Historical population
| Census | Pop. | Note | %± |
| 1990 | 1,271 |  | — |
| 2000 | 1,505 |  | 18.4% |
| 2010 | 1,547 |  | 2.8% |
| 2020 | 2,049 |  | 32.4% |
U.S. Decennial Census 2020 Census

===2020 census===

As of the 2020 census, Pelican Bay had a population of 2,049, with a median age of 33.9 years; 28.8% of residents were under the age of 18 and 11.9% of residents were 65 years of age or older. For every 100 females there were 98.2 males, and for every 100 females age 18 and over there were 96.4 males age 18 and over.

100.0% of residents lived in urban areas, while 0.0% lived in rural areas.

There were 699 households in Pelican Bay, of which 41.8% had children under the age of 18 living in them. Of all households, 46.1% were married-couple households, 17.7% were households with a male householder and no spouse or partner present, and 24.9% were households with a female householder and no spouse or partner present. About 16.9% of all households were made up of individuals and 7.3% had someone living alone who was 65 years of age or older.

There were 765 housing units, of which 8.6% were vacant. The homeowner vacancy rate was 2.6% and the rental vacancy rate was 3.3%.

Racial composition as of the 2020 census
| Race | Number | Percent |
|---|---|---|
| White | 1,681 | 82.0% |
| Black or African American | 19 | 0.9% |
| American Indian and Alaska Native | 17 | 0.8% |
| Asian | 4 | 0.2% |
| Native Hawaiian and Other Pacific Islander | 1 | 0.0% |
| Some other race | 105 | 5.1% |
| Two or more races | 222 | 10.8% |
| Hispanic or Latino (of any race) | 386 | 18.8% |

===2000 census===

As of the 2000 census, there were 1,505 people, 523 households, and 389 families residing in the city. The population density was 2,307.5 PD/sqmi. There were 574 housing units at an average density of 880.1 /mi2. The racial makeup of the city was 93.62% White, 0.73% African American, 0.66% Native American, 0.20% Asian, 0.20% Pacific Islander, 2.52% from other races, and 2.06% from two or more races. Hispanic or Latino of any race were 8.84% of the population.

There were 523 households, out of which 43.4% had children under the age of 18 living with them, 55.6% were married couples living together, 12.6% had a female householder with no husband present, and 25.6% were non-families. 19.5% of all households were made up of individuals, and 6.1% had someone living alone who was 65 years of age or older. The average household size was 2.88 and the average family size was 3.28.

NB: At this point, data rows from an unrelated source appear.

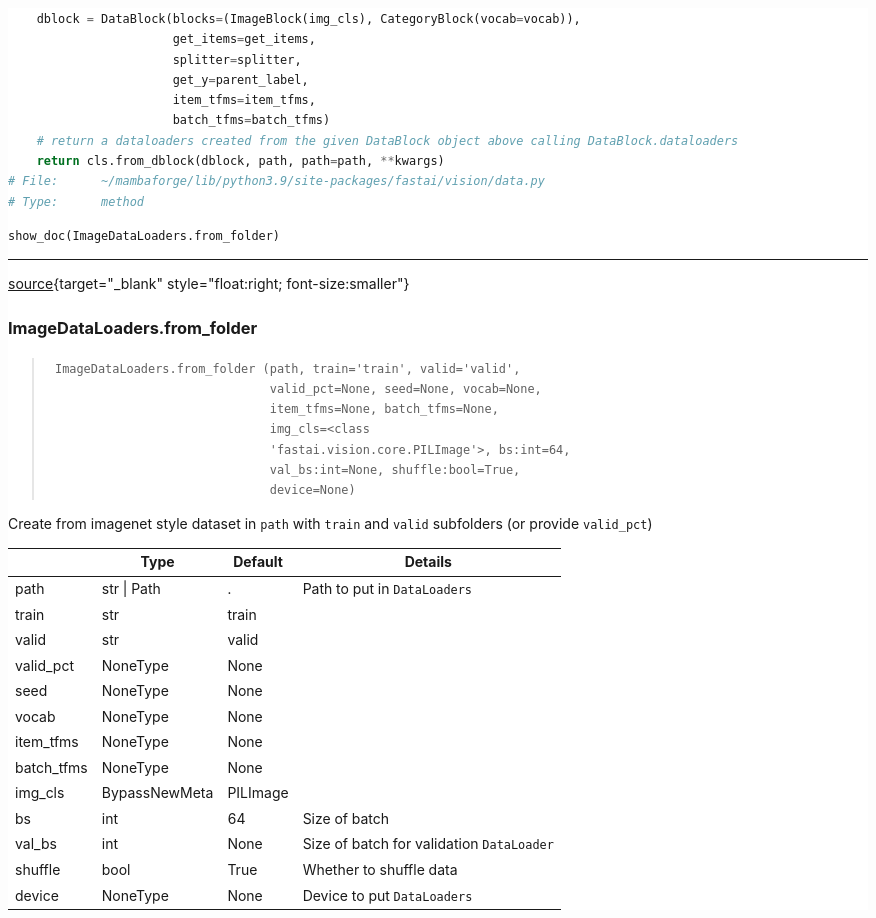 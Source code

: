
 ```python
    dblock = DataBlock(blocks=(ImageBlock(img_cls), CategoryBlock(vocab=vocab)),
                       get_items=get_items,
                       splitter=splitter,
                       get_y=parent_label,
                       item_tfms=item_tfms,
                       batch_tfms=batch_tfms)
    # return a dataloaders created from the given DataBlock object above calling DataBlock.dataloaders
    return cls.from_dblock(dblock, path, path=path, **kwargs)
# File:      ~/mambaforge/lib/python3.9/site-packages/fastai/vision/data.py
# Type:      method
```


```
show_doc(ImageDataLoaders.from_folder)
```




---

[source](https://github.com/fastai/fastai/blob/master/fastai/vision/data.py#LNone){target="_blank" style="float:right; font-size:smaller"}

### ImageDataLoaders.from_folder

>      ImageDataLoaders.from_folder (path, train='train', valid='valid',
>                                    valid_pct=None, seed=None, vocab=None,
>                                    item_tfms=None, batch_tfms=None,
>                                    img_cls=<class
>                                    'fastai.vision.core.PILImage'>, bs:int=64,
>                                    val_bs:int=None, shuffle:bool=True,
>                                    device=None)

Create from imagenet style dataset in `path` with `train` and `valid` subfolders (or provide `valid_pct`)

|    | **Type** | **Default** | **Details** |
| -- | -------- | ----------- | ----------- |
| path | str \| Path | . | Path to put in `DataLoaders` |
| train | str | train |  |
| valid | str | valid |  |
| valid_pct | NoneType | None |  |
| seed | NoneType | None |  |
| vocab | NoneType | None |  |
| item_tfms | NoneType | None |  |
| batch_tfms | NoneType | None |  |
| img_cls | BypassNewMeta | PILImage |  |
| bs | int | 64 | Size of batch |
| val_bs | int | None | Size of batch for validation `DataLoader` |
| shuffle | bool | True | Whether to shuffle data |
| device | NoneType | None | Device to put `DataLoaders` |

In the city, the population was spread out, with 33.5% under the age of 18, 10.2% from 18 to 24, 32.1% from 25 to 44, 17.5% from 45 to 64, and 6.6% who were 65 years of age or older. The median age was 29 years. For every 100 females, there were 106.4 males. For every 100 females age 18 and over, there were 102.2 males.

The median income for a household in the city was $30,435, and the median income for a family was $32,656. Males had a median income of $29,500 versus $19,286 for females. The per capita income for the city was $12,408. About 13.6% of families and 15.3% of the population were below the poverty line, including 21.8% of those under age 18 and 7.5% of those age 65 or over.
==Education==
The City of Pelican Bay is served by the Azle Independent School District.